The .357 Magnum was a direct competitor with the .38 Super, which was designed for semi-automatic pistols. Ballistic performance for the two rounds is very similar. However since the .357 is usually chambered in revolvers, it can be shot in barrels longer than one would normally find in automatics, giving it an increase in performance.
In terms of accuracy, the .357 Magnum has at least the same potential for precision shooting as the benchmark .38 Special wadcutter round—indeed, a good .357 Magnum revolver will happily shoot .38 Special wadcutter ammunition with good results. It is this accuracy and power, and the versatility of also being capable of using less-expensive, milder .38 Special ammunition, that makes a .357 Magnum revolver an excellent gun for many different disciplines, from 20 yard (18.28 m) precision shooting to long range falling-plate events. It is an excellent round for those considering handloading ammunition, as it is economical and consistently performs well.

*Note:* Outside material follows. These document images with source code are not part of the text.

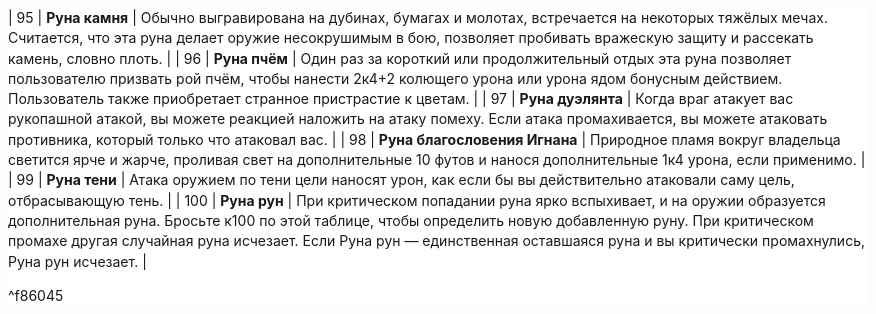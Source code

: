 | 95   | **Руна камня**                                               | Обычно выгравирована на дубинах, бумагах и молотах, встречается на некоторых тяжёлых мечах. Считается, что эта руна делает оружие несокрушимым в бою, позволяет пробивать вражескую защиту и рассекать камень, словно плоть.                                                                                                                                                                                                                                                                                                                                                                                                                                                                    |
| 96   | **Руна пчём**                                                | Один раз за короткий или продолжительный отдых эта руна позволяет пользователю призвать рой пчём, чтобы нанести 2к4+2 колющего урона или урона ядом бонусным действием. Пользователь также приобретает странное пристрастие к цветам.                                                                                                                                                                                                                                                                                                                                                                                                                                                           |
| 97   | **Руна дуэлянта**                                            | Когда враг атакует вас рукопашной атакой, вы можете реакцией наложить на атаку помеху. Если атака промахивается, вы можете атаковать противника, который только что атаковал вас.                                                                                                                                                                                                                                                                                                                                                                                                                                                                                                               |
| 98   | **Руна благословения Игнана**                                | Природное пламя вокруг владельца светится ярче и жарче, проливая свет на дополнительные 10 футов и нанося дополнительные 1к4 урона, если применимо.                                                                                                                                                                                                                                                                                                                                                                                                                                                                                                                                             |
| 99   | **Руна тени**                                                | Атака оружием по тени цели наносят урон, как если бы вы действительно атаковали саму цель, отбрасывающую тень.                                                                                                                                                                                                                                                                                                                                                                                                                                                                                                                                                                                  |
| 100  | **Руна рун**                                                 | При критическом попадании руна ярко вспыхивает, и на оружии образуется дополнительная руна. Бросьте к100 по этой таблице, чтобы определить новую добавленную руну. При критическом промахе другая случайная руна исчезает. Если Руна рун — единственная оставшаяся руна и вы критически промахнулись, Руна рун исчезает.                                                                                                                                                                                                                                                                                                                                                                        |

^f86045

As mentioned above, the .357 Magnum was developed from the earlier .38 Special. This was possible because the .38 Special was originally designed to use black powder, which requires two to five times as much powder by weight to produce the same velocity with the same bullet as does the much more efficient smokeless powder. Thus the .38 Special has a relatively large case. The 9 mm Para was introduced the same year (1902) but was originally designed for smokeless powder, and for higher pressures (~35,000 psi). It therefore produces considerably more energy than the .38, despite its case having less than 1/2 the powder capacity. Most 9 mm powder charges fill the case to the base of the bullet, and some are heavily compressed. Many .38 Special loads use the same powders, in similar charge weights, but because the case is so much larger, those charges only fill the case about half full. Light target loads with fast burning powders may only fill the case perhaps 1/8 full. Filling the case with slower-burning powders produces much more power, but also much more pressure; far too much pressure for older, smaller-frame revolvers chambered in .38 Special. It was to accommodate these high-pressure, high-power loads that the longer .357 Magnum, together with the stronger revolvers designed to handle it, were developed.